Quote exactly, and only, the lines from the one with "简单说，苹果官方旗舰店和中国" through the end of the listing.

*** Opening of Information ***

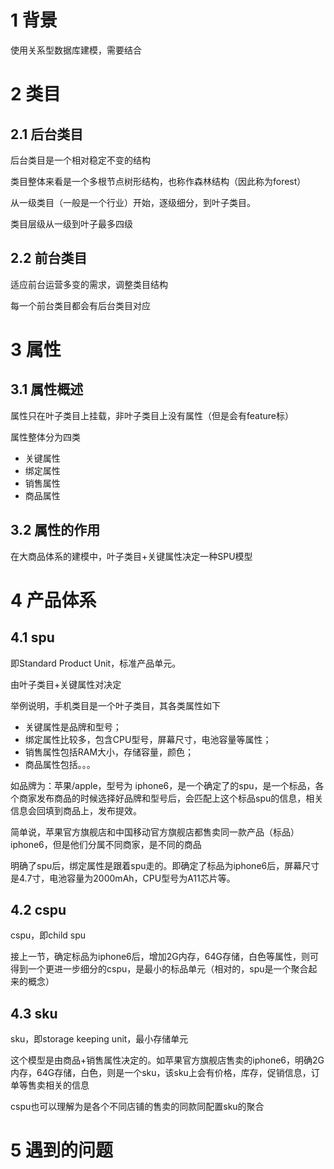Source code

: # 1 背景

使用关系型数据库建模，需要结合

# 2 类目

## 2.1 后台类目

后台类目是一个相对稳定不变的结构

类目整体来看是一个多根节点树形结构，也称作森林结构（因此称为forest）

从一级类目（一般是一个行业）开始，逐级细分，到叶子类目。

类目层级从一级到叶子最多四级



## 2.2 前台类目

适应前台运营多变的需求，调整类目结构

每一个前台类目都会有后台类目对应



# 3 属性

## 3.1 属性概述

属性只在叶子类目上挂载，非叶子类目上没有属性（但是会有feature标）

属性整体分为四类

- 关键属性
- 绑定属性
- 销售属性
- 商品属性

## 3.2 属性的作用

在大商品体系的建模中，叶子类目+关键属性决定一种SPU模型



# 4 产品体系

## 4.1 spu

即Standard Product Unit，标准产品单元。

由叶子类目+关键属性对决定

举例说明，手机类目是一个叶子类目，其各类属性如下

- 关键属性是品牌和型号；
- 绑定属性比较多，包含CPU型号，屏幕尺寸，电池容量等属性；
- 销售属性包括RAM大小，存储容量，颜色；
- 商品属性包括。。。

如品牌为：苹果/apple，型号为 iphone6，是一个确定了的spu，是一个标品，各个商家发布商品的时候选择好品牌和型号后，会匹配上这个标品spu的信息，相关信息会回填到商品上，发布提效。

简单说，苹果官方旗舰店和中国移动官方旗舰店都售卖同一款产品（标品）iphone6，但是他们分属不同商家，是不同的商品



明确了spu后，绑定属性是跟着spu走的。即确定了标品为iphone6后，屏幕尺寸是4.7寸，电池容量为2000mAh，CPU型号为A11芯片等。



## 4.2 cspu

cspu，即child spu

接上一节，确定标品为iphone6后，增加2G内存，64G存储，白色等属性，则可得到一个更进一步细分的cspu，是最小的标品单元（相对的，spu是一个聚合起来的概念）



## 4.3 sku

sku，即storage keeping unit，最小存储单元

这个模型是由商品+销售属性决定的。如苹果官方旗舰店售卖的iphone6，明确2G内存，64G存储，白色，则是一个sku，该sku上会有价格，库存，促销信息，订单等售卖相关的信息



cspu也可以理解为是各个不同店铺的售卖的同款同配置sku的聚合



# 5 遇到的问题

*** Close of Information ***

[Response to the task]
简单说，苹果官方旗舰店和中国移动官方旗舰店都售卖同一款产品（标品）iphone6，但是他们分属不同商家，是不同的商品



明确了spu后，绑定属性是跟着spu走的。即确定了标品为iphone6后，屏幕尺寸是4.7寸，电池容量为2000mAh，CPU型号为A11芯片等。



## 4.2 cspu

cspu，即child spu

接上一节，确定标品为iphone6后，增加2G内存，64G存储，白色等属性，则可得到一个更进一步细分的cspu，是最小的标品单元（相对的，spu是一个聚合起来的概念）



## 4.3 sku

sku，即storage keeping unit，最小存储单元

这个模型是由商品+销售属性决定的。如苹果官方旗舰店售卖的iphone6，明确2G内存，64G存储，白色，则是一个sku，该sku上会有价格，库存，促销信息，订单等售卖相关的信息



cspu也可以理解为是各个不同店铺的售卖的同款同配置sku的聚合



# 5 遇到的问题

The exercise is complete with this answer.